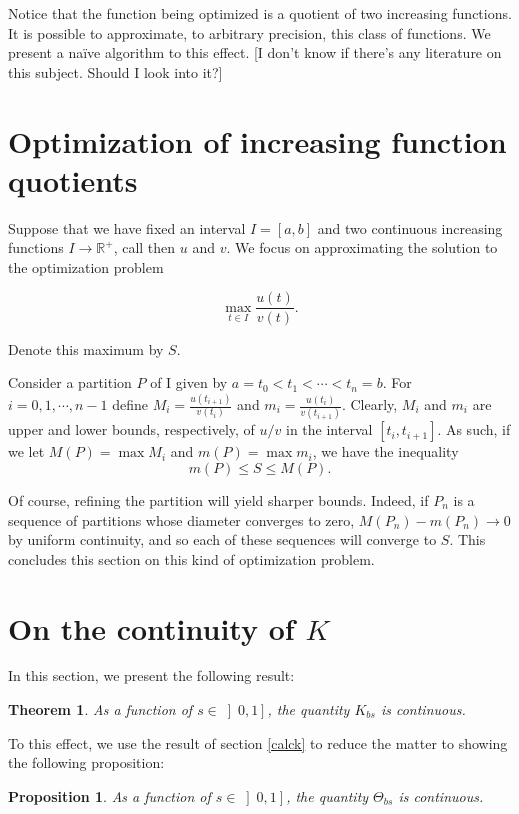 \documentclass[11pt, reqno]{amsart}
\newcommand{\R}{\mathbb{R}}
\newtheorem{theorem}{Theorem}
\newtheorem{prop}{Proposition}
\begin{document}
Notice that the function being optimized is a quotient of two increasing functions. It is possible to approximate, to arbitrary precision, this class of functions. We present a naïve algorithm to this effect. [I don't know if there's any literature on this subject. Should I look into it?]

\section{Optimization of increasing function quotients} \label{optimization}

Suppose that we have fixed an interval $I = \left[ a, b \right]$ and two continuous increasing functions $I \to \R^+$, call then $u$ and $v$. We focus on approximating the solution to the optimization problem

\[ \max_{t \in I} \frac{u(t)}{v(t)}.\]

Denote this maximum by $S$.

Consider a partition $P$ of I given by $a = t_0 < t_1 < \cdots < t_n = b$. For $i = 0, 1, \cdots, n-1$ define $M_i = \frac{u(t_{i+1})}{v(t_i)}$ and $m_i = \frac{u(t_i)}{v(t_{i+1})}$. Clearly, $M_i$ and $m_i$ are upper and lower bounds, respectively, of $u/v$ in the interval $\left[t_i, t_{i+1} \right]$. As such, if we let $M(P) = \max M_i$ and $m(P) = \max m_i$, we have the inequality
\[m(P) \leq S \leq M(P).\]

Of course, refining the partition will yield sharper bounds. Indeed, if $P_n$ is a sequence of partitions whose diameter converges to zero, $M(P_n) - m(P_n) \to 0$ by uniform continuity, and so each of these sequences will converge to $S$. This concludes this section on this kind of optimization problem.

\section{On the continuity of $K$}

In this section, we present the following result:

\begin{theorem}
As a function of $s \in \left]0, 1\right]$, the quantity $K_{bs}$ is continuous.
\end{theorem}

To this effect, we use the result of section \ref{calck} to reduce the matter to showing the following proposition:

\begin{prop}
As a function of $s \in \left]0, 1\right]$, the quantity $\Theta_{bs}$ is continuous.
\end{prop}
\end{document}

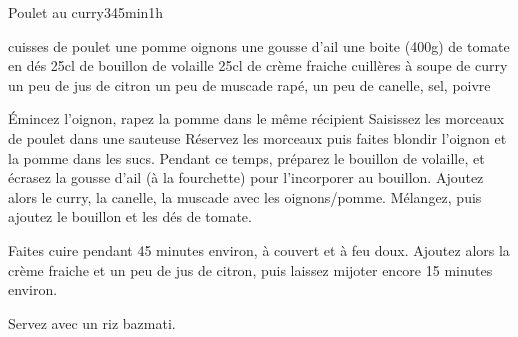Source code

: \begin{recette}{Poulet au curry}{3}{45min}{1h}

\begin{ingredients}
 cuisses de poulet
\ingredient une pomme
 oignons
\ingredient une gousse d'ail
\ingredient une boite (400g) de tomate en dés 
\ingredient 25cl de bouillon de volaille
\ingredient 25cl de crème fraiche
 cuillères à soupe de curry
\ingredient un peu de jus de citron
\ingredient un peu de muscade rapé, un peu de canelle, sel, poivre
\end{ingredients}

\begin{preparation}
\etape Émincez l'oignon, rapez la pomme dans le même récipient
\etape Saisissez les morceaux de poulet dans une sauteuse
\etape Réservez les morceaux puis faites blondir l'oignon et la pomme dans les sucs.
\etape Pendant ce temps, préparez le bouillon de volaille, et écrasez la gousse d'ail (à la fourchette) pour l'incorporer au 
bouillon.
\etape Ajoutez alors le curry, la canelle, la muscade avec les oignons/pomme. Mélangez, puis ajoutez le bouillon et les dés de 
tomate. 
\end{preparation}

\begin{cuisson}
Faites cuire pendant 45 minutes environ, à couvert et à feu doux. Ajoutez alors la crème fraiche et un peu de jus 
de citron, puis laissez mijoter encore 15 minutes environ. 

Servez avec un riz bazmati.
\end{cuisson}
\end{recette}

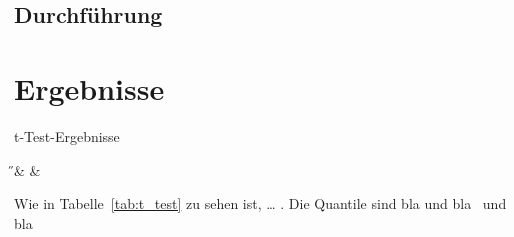     \subsection{Durchführung} %
    \label{sub:durchführung}
    

\section{Ergebnisse} %
    \label{sec:ergebnisse}

    \begin{table}
        \centering
        \caption{t-Test-Ergebnisse}
        \label{tab:t_test}
        {\H & \pH & \NaCl}
    \end{table}
    Wie in Tabelle~\ref{tab:t_test} zu sehen ist, \dots
    \cite{aristotle:physics}. Die Quantile sind bla und bla\ \cite[vgl.][]{web:t-values} und bla\ \cite[vgl.][]{web:Gartenratgeber}
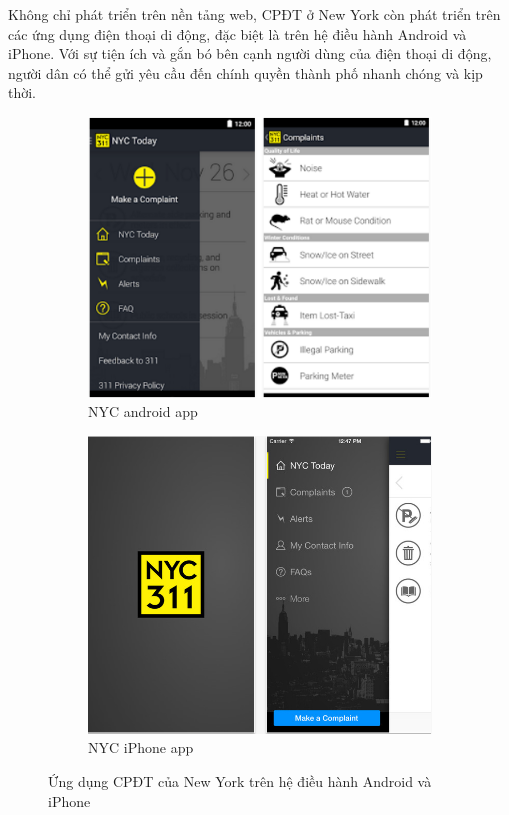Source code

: \documentclass[a4paper]{article}
\begin{document}
Không chỉ phát triển trên nền tảng web, CPĐT ở New York còn phát triển trên các ứng dụng điện thoại di động, đặc biệt là trên hệ điều hành Android và iPhone. Với sự tiện ích và gắn bó bên cạnh người dùng của điện thoại di động, người dân có thể gửi yêu cầu đến chính quyền thành phố nhanh chóng và kịp thời.
\begin{figure}[h]
\centering
\begin{subfigure}{.5\textwidth}
  \centering
  \includegraphics[width=0.9\linewidth]{newyork_android.PNG}
  \caption{NYC android app}
\end{subfigure}%
\begin{subfigure}{.5\textwidth}
  \centering
  \includegraphics[width=0.9\linewidth]{newyork_iphones.PNG}
  \caption{NYC iPhone app}
  \label{fig:sub2}
\end{subfigure}
\caption{Ứng dụng CPĐT của New York trên hệ điều hành Android và iPhone}
\end{figure}
\end{document}
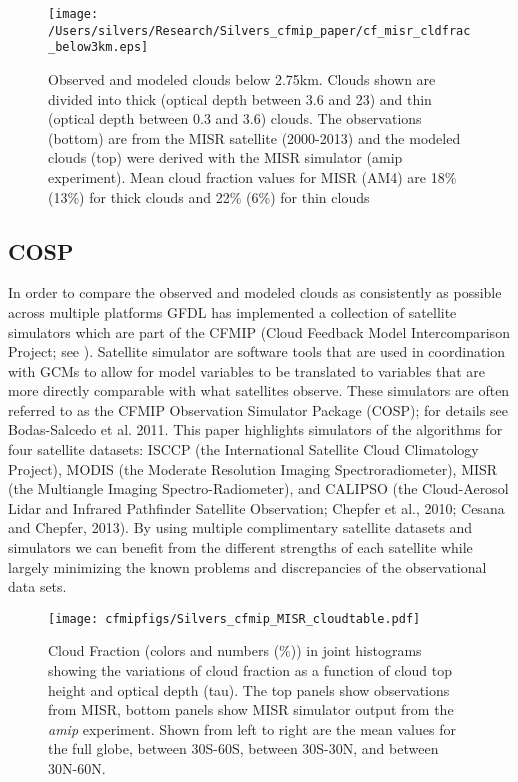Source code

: \documentclass[draft]{agujournal2019}
\begin{document}
\begin{figure}
  \centering
  \texttt{[image: /Users/silvers/Research/Silvers\_cfmip\_paper/cf\_misr\_cldfrac\_below3km.eps]}
  \caption{Observed and modeled clouds below 2.75km.  Clouds shown are divided into thick 
  (optical depth between 3.6 and 23) and thin (optical depth between 0.3 and 3.6) 
  clouds.  The observations (bottom) are from the MISR satellite (2000-2013) and the modeled clouds (top) were derived 
  with the MISR simulator (amip experiment). Mean cloud fraction values for MISR 
  (AM4) are 18\% (13\%) for thick clouds and 22\% (6\%) for thin clouds}
  \label{fig:cf_misr_lowcl}
\end{figure}

\subsection{COSP}
In order to compare the observed and modeled clouds as consistently as possible across multiple platforms 
GFDL has implemented a collection of satellite simulators which are part of the 
CFMIP (Cloud Feedback Model Intercomparison Project; see \cite{Webb_etal_2017}).  Satellite simulator
are software tools that are used in coordination with GCMs to allow for model variables 
to be translated to variables that are more directly comparable with what satellites observe.  
These simulators are often referred to as the CFMIP Observation Simulator Package (COSP); for
details see Bodas-Salcedo et al. 2011.  This paper highlights simulators of the algorithms for 
four satellite datasets: ISCCP (the International Satellite Cloud Climatology Project), 
MODIS (the Moderate Resolution Imaging Spectroradiometer), 
MISR (the Multiangle Imaging Spectro-Radiometer), and 
CALIPSO (the Cloud-Aerosol Lidar and Infrared Pathfinder Satellite Observation; 
Chepfer et al., 2010; Cesana and Chepfer, 2013).  By using multiple complimentary satellite 
datasets and simulators we can benefit from the different strengths of each satellite while largely 
minimizing the known problems and discrepancies of the observational data sets.      

\begin{figure}
  \centering
  \texttt{[image: cfmipfigs/Silvers\_cfmip\_MISR\_cloudtable.pdf]}
  \caption{Cloud Fraction (colors and numbers (\%)) in joint histograms showing the variations of cloud fraction 
  as a function of cloud top height and optical depth (tau).
  The top panels show observations from MISR, bottom panels show MISR simulator output from the 
  \textit{amip} experiment.  Shown from left to right are the mean values for the full globe, between 30S-60S,
  between 30S-30N, and between 30N-60N.}
  \label{fig:misr_sim_vs_mod}
\end{figure}
\end{document}

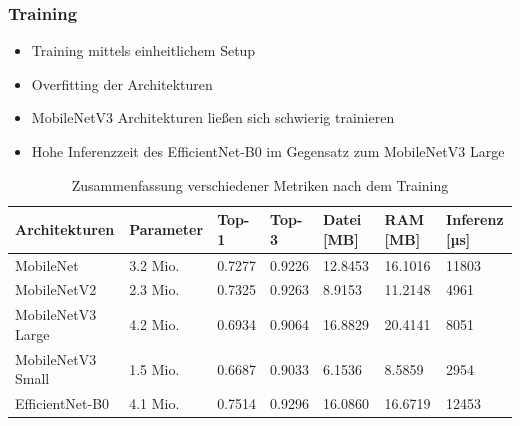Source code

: \documentclass{beamer}
\begin{document}
\begin{frame}
\frametitle{Training}

\begin{itemize}
	\item Training mittels einheitlichem Setup
	\item Overfitting der Architekturen
	\item MobileNetV3 Architekturen ließen sich schwierig trainieren
	\item Hohe Inferenzzeit des EfficientNet-B0 im Gegensatz zum MobileNetV3 Large
\end{itemize}

\begin{table}
\tiny
\centering
\begin{tabular}{lllllll}
\hline
    Architekturen & Parameter & Top-1  & Top-3  & Datei [MB] & RAM [MB] & Inferenz [µs] \\
\hline
        MobileNet &  3.2 Mio. & 0.7277 & 0.9226 &    12.8453 &  16.1016 &         11803 \\
      MobileNetV2 &  2.3 Mio. & 0.7325 & 0.9263 &    8.9153 &  11.2148 &          4961 \\
MobileNetV3 Large &  4.2 Mio. & 0.6934 & 0.9064 &   16.8829 &  20.4141 &          8051 \\
MobileNetV3 Small &  1.5 Mio. & 0.6687 & 0.9033 &    6.1536 &   8.5859 &          2954 \\
  EfficientNet-B0 &  4.1 Mio. & 0.7514 & 0.9296 &   16.0860 &  16.6719 &         12453 \\
\hline
\end{tabular}
\caption{Zusammenfassung verschiedener Metriken nach dem Training}
\end{table}

\end{frame}
\end{document}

════════════════════

Exactly the lines from the one containing "Architekturen & Parameter" through the end of the entries above must be output, and no others.

    Architekturen & Parameter & Top-1  & Top-3  & Datei [MB] & RAM [MB] & Inferenz [µs] \\
\hline
        MobileNet &  3.2 Mio. & 0.7277 & 0.9226 &    12.8453 &  16.1016 &         11803 \\
      MobileNetV2 &  2.3 Mio. & 0.7325 & 0.9263 &    8.9153 &  11.2148 &          4961 \\
MobileNetV3 Large &  4.2 Mio. & 0.6934 & 0.9064 &   16.8829 &  20.4141 &          8051 \\
MobileNetV3 Small &  1.5 Mio. & 0.6687 & 0.9033 &    6.1536 &   8.5859 &          2954 \\
  EfficientNet-B0 &  4.1 Mio. & 0.7514 & 0.9296 &   16.0860 &  16.6719 &         12453 \\
\hline
\end{tabular}
\caption{Zusammenfassung verschiedener Metriken nach dem Training}
\end{table}

\end{frame}
\end{document}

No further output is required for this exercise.